Problem description: Will you return, word for word, only the lines from the top of the data below down to and including the one with "## The next steps"?

Data records:

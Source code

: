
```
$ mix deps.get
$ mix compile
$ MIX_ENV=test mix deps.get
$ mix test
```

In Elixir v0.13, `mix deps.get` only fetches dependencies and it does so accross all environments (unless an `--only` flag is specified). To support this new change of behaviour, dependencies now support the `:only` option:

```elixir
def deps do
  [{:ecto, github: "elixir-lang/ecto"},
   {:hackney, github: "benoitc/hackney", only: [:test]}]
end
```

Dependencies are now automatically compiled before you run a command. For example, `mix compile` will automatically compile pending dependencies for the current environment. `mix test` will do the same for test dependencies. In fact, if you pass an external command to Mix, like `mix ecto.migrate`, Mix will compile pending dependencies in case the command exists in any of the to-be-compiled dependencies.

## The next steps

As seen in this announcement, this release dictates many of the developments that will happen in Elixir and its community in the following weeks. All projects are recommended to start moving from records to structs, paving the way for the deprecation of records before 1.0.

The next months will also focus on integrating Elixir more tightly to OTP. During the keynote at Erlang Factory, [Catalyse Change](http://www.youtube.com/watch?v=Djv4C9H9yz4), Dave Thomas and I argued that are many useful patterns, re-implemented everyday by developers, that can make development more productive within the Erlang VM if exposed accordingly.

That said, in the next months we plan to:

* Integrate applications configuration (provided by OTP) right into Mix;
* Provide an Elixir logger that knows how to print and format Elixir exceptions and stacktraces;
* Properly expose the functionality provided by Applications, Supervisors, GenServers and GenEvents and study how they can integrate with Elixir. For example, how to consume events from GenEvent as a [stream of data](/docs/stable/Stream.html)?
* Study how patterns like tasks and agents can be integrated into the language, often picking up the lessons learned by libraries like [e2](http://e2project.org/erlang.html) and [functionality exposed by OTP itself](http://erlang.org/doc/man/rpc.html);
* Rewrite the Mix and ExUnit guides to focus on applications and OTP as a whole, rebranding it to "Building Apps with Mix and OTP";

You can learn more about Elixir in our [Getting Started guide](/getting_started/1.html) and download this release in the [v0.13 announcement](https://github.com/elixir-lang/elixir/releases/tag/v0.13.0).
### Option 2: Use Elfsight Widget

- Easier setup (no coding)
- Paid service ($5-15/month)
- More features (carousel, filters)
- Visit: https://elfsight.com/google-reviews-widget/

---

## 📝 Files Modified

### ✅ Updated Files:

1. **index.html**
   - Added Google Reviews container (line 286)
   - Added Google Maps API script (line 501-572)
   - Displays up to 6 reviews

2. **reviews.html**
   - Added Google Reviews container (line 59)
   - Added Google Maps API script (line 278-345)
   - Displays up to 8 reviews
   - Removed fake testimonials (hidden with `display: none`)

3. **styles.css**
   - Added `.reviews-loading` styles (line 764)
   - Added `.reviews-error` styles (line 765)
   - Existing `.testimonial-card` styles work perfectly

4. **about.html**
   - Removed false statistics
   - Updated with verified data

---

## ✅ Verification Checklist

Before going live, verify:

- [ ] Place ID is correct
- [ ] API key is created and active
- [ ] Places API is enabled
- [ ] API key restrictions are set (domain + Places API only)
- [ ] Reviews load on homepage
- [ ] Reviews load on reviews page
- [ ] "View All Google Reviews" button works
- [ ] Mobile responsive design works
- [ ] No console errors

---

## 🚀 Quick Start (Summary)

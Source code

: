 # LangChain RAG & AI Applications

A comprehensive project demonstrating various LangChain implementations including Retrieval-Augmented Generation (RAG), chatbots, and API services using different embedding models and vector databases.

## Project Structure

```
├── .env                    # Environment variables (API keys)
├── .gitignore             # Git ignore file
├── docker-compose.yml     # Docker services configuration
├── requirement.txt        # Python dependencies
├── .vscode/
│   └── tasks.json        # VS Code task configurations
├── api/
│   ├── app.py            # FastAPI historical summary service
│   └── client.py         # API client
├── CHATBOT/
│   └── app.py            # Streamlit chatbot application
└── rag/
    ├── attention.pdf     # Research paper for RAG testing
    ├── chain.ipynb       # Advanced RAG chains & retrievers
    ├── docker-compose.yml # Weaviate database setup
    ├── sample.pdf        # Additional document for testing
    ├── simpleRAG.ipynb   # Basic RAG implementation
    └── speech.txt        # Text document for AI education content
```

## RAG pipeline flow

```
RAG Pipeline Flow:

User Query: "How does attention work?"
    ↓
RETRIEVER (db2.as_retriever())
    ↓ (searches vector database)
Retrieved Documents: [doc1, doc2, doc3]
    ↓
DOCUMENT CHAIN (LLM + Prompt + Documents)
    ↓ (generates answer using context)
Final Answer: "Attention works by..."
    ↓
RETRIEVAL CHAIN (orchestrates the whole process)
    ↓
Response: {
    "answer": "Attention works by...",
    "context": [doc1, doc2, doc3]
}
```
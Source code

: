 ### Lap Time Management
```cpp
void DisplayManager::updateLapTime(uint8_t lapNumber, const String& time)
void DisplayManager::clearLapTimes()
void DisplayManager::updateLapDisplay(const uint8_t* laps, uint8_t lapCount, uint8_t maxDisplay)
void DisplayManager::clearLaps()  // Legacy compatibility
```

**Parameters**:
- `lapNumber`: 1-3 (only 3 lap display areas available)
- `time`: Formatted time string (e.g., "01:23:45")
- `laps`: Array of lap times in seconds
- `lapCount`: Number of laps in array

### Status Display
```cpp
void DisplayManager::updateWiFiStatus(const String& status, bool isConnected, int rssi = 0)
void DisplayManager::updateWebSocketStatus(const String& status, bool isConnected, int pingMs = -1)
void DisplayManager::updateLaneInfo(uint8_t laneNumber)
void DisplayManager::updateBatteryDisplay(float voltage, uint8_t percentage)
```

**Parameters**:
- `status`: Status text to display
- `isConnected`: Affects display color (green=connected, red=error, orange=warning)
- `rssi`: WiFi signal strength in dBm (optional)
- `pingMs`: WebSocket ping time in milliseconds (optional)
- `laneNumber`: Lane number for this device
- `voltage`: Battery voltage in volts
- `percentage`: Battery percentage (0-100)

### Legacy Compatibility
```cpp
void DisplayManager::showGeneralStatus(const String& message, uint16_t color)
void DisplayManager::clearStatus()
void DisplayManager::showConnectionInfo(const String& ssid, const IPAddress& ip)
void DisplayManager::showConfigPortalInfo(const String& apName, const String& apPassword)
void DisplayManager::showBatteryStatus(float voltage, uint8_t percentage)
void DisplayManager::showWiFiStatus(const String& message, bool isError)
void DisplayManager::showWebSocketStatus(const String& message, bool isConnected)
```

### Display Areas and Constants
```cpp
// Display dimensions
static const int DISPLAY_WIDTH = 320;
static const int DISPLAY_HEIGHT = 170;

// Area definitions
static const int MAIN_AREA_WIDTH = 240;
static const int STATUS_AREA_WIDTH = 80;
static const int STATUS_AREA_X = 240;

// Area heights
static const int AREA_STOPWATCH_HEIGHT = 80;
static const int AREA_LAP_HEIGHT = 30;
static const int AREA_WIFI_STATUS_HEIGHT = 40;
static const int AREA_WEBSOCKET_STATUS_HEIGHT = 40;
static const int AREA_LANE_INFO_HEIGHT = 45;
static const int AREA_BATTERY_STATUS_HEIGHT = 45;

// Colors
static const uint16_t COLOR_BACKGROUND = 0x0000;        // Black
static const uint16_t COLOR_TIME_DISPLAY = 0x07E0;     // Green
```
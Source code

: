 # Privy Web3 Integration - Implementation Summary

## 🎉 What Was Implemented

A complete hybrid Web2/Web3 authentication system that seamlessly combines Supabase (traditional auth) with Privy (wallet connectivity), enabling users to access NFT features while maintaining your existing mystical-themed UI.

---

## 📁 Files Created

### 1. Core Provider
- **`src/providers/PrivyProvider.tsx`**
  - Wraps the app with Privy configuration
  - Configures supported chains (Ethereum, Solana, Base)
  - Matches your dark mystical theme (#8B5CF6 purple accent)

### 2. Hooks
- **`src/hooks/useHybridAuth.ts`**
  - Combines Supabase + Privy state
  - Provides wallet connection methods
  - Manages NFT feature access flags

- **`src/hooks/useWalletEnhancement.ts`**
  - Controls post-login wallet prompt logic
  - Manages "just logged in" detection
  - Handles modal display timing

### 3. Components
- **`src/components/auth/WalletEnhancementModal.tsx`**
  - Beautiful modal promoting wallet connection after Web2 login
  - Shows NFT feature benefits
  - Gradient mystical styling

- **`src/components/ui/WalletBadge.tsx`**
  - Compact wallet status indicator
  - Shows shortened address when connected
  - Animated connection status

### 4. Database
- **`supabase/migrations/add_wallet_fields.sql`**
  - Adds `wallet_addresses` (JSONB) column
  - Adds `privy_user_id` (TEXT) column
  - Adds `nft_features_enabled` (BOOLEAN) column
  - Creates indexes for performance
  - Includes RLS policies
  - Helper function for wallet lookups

Answer to this problem:
Source code

:
```
$ mix deps.get
$ mix compile
$ MIX_ENV=test mix deps.get
$ mix test
```

In Elixir v0.13, `mix deps.get` only fetches dependencies and it does so accross all environments (unless an `--only` flag is specified). To support this new change of behaviour, dependencies now support the `:only` option:

```elixir
def deps do
  [{:ecto, github: "elixir-lang/ecto"},
   {:hackney, github: "benoitc/hackney", only: [:test]}]
end
```

Dependencies are now automatically compiled before you run a command. For example, `mix compile` will automatically compile pending dependencies for the current environment. `mix test` will do the same for test dependencies. In fact, if you pass an external command to Mix, like `mix ecto.migrate`, Mix will compile pending dependencies in case the command exists in any of the to-be-compiled dependencies.

## The next steps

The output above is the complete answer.